My Ultimate Guide to launch an ESXI 7.0 machine with vCenter 7.0 integration and MaaS 3.4 LAB ENVIRONMENT

Hi,


This post serves the purpose just to explain how I managed to successfully launch an ESXI 7.0 Machine integrated with vCenter using the latest MaaS version (3.4).
Disclaimer: LAB SETUP NOT PRODUCTION and Specific to my own requirements. Your results/setup may vary.


1- Setup Description:

Machines:
HP DL380 Gen 10 Plus Server with UEFI only enabled
NICs: - 2 for Provisioning Untagged
- 2 for External Access/VMKernel with VLAN
- 1 ILO Untagged
Specifics: Vt-d Enabled


MaaS VM:
OS: Ubuntu 22.04
vNICs: - 1 Network for Provisioning
- 1 Network for ILO Access
- 1 Network for External Access/VMKernel
Specifics:
- Nested Virtualization enabled
- Performed NAT configuration to NAT between interface External to Provisioning (due to this Esxi vmkernel interface selection) since I wanted to use both Provisioning and External interface on ESXi but since we don’t have a way to inform which interface is used by ESXI for the VMKernel I just left the external interface configured on MaaS. After this I had one problem which was through the External Interface I couldn’t reach the provisioning Network where MaaS is configured ( for the machine to fetch the Metadata for instance) and since I didn’t want to directly connect the External and Provisioning networks I just used NAT on the MaaS VM.

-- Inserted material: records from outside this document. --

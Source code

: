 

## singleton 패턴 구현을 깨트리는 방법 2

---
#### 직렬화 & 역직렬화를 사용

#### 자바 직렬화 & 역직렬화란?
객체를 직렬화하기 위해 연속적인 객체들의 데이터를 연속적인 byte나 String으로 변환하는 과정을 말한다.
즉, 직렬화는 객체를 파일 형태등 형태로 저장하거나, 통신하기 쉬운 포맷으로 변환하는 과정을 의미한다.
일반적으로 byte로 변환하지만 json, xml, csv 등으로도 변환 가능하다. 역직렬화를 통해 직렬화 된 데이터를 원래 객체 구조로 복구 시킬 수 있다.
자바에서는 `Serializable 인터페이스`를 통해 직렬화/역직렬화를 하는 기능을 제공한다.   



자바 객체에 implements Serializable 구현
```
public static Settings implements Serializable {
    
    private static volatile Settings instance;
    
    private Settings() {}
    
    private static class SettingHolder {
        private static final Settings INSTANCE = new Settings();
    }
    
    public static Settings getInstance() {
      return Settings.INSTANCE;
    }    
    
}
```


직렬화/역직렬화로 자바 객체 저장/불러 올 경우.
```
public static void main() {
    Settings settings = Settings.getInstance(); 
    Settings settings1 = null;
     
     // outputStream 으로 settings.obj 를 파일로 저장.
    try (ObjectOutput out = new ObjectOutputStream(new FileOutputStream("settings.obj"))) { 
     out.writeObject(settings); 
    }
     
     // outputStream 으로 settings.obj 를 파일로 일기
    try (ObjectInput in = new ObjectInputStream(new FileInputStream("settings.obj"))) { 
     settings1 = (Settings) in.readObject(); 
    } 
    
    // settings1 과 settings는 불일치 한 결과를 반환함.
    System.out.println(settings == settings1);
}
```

2- Maas ESXi Packer Image Files Preparation:
Using the MaaS VM clone the repo https://github.com/canonical/packer-maas.git (for future reference this is the commit I used: git checkout cb16c6a ) and just follow the steps at https://github.com/canonical/packer-maas/tree/main/vmware-esxi with the following changes below on the Customizing Image part:

  • To solve the issue below when running the image and connecting to vCenter:
    EXAMPLE of the error if this change isn’t made:
    Collecting the logs inside ESXI SSH:
tail -100 /var/log/maas.log
INFO: Writing file /altbootbank/maas/vcenter.yaml
Traceback (most recent call last):
  File "/altbootbank/maas/vcenter", line 27, in <module>
    import requests
  File "/vmfs/volumes/6718b4f4-0647aa2c-f383-a0286e3511c9/maas/requests/__init__.py", line 43, in <module>
    import urllib3
  File "/vmfs/volumes/6718b4f4-0647aa2c-f383-a0286e3511c9/maas/urllib3/__init__.py", line 41, in <module>
    raise ImportError(
ImportError: urllib3 v2 only supports OpenSSL 1.1.1+, currently the 'ssl' module is compiled with 'OpenSSL 1.0.2zh-fips  30 May 2023'. See: https://github.com/urllib3/urllib3/issues/2168


We must change back the version of the requests python package to an old one (introduced in this PR: https://github.com/canonical/packer-maas/pull/114)
On packer-maas/vmware-esxi/requirements.txt :
requests==2.25.1


.

  • Next in addition to whatever changes you need to do (change the serial number, set root password etc) due to this (Esxi vmkernel interface selection), vCenter reachability (DNS server) and enabling ssh I also had to add the configuration below to KS.cfg:

On packer-maas/vmware-esxi/KS.CFG after the %firstboot section:

# Wait for the connectivity to be up
sleep 60

# Add route to MaaS VM in order to NAT traffic from the VMKernel Network to the Provisioning Network to reach MaaS
esxcfg-route -a MAAS_IP_PROVISIONING_NETWORK/32 MAAS_IP_VMKERBEL_NETWORK

# Set the DNS
esxcli network ip dns server add --server=DNSIP 

# Enable SSH
vim-cmd hostsvc/enable_ssh
vim-cmd hostsvc/start_ssh

# Enable ESXi shell
vim-cmd hostsvc/enable_esx_shell
vim-cmd hostsvc/start_esx_shell


.

  • Other issue that is already identified is that there were some changes on vCenter 7.0 API that broke the packer-maas/vmware-esxi/maas/vcenter script (https://github.com/canonical/packer-maas/pull/31). So I just performed the changes suggested in the pull request (for now I don’t need retrocompability)

    .

  • Finally I just changed the storage script to allow for additional created datastores (through MaaS) to be extended automatically (WARNING: rough code with no production quality):

On packer-maas/vmware-esxi/maas/storage-esxi:

Changed the extend_default function to:

def extend_default(disks, vmfs_datastores):
    """Extend the default datastore if no VMFS config is given."""
    dev_path = None
    part_num = 0
    part_start = 0
    part_end = 0
    last_end = 0
    datastores_to_extend = [{'name': vmfs_datastore["name"]} for vmfs_datastore in vmfs_datastores.values()]
    volumes = check_output(["esxcli", "storage", "vmfs", "extent", "list"])
    extend_vmfs = True
    for volume in volumes.decode().splitlines():
        volume = volume.split()
        for datastore in datastores_to_extend:
            if volume[0] == datastore['name']:
               datastore['dev_path'] = "/vmfs/devices/disks/%s" % volume[3]
               datastore['part_num'] = volume[4]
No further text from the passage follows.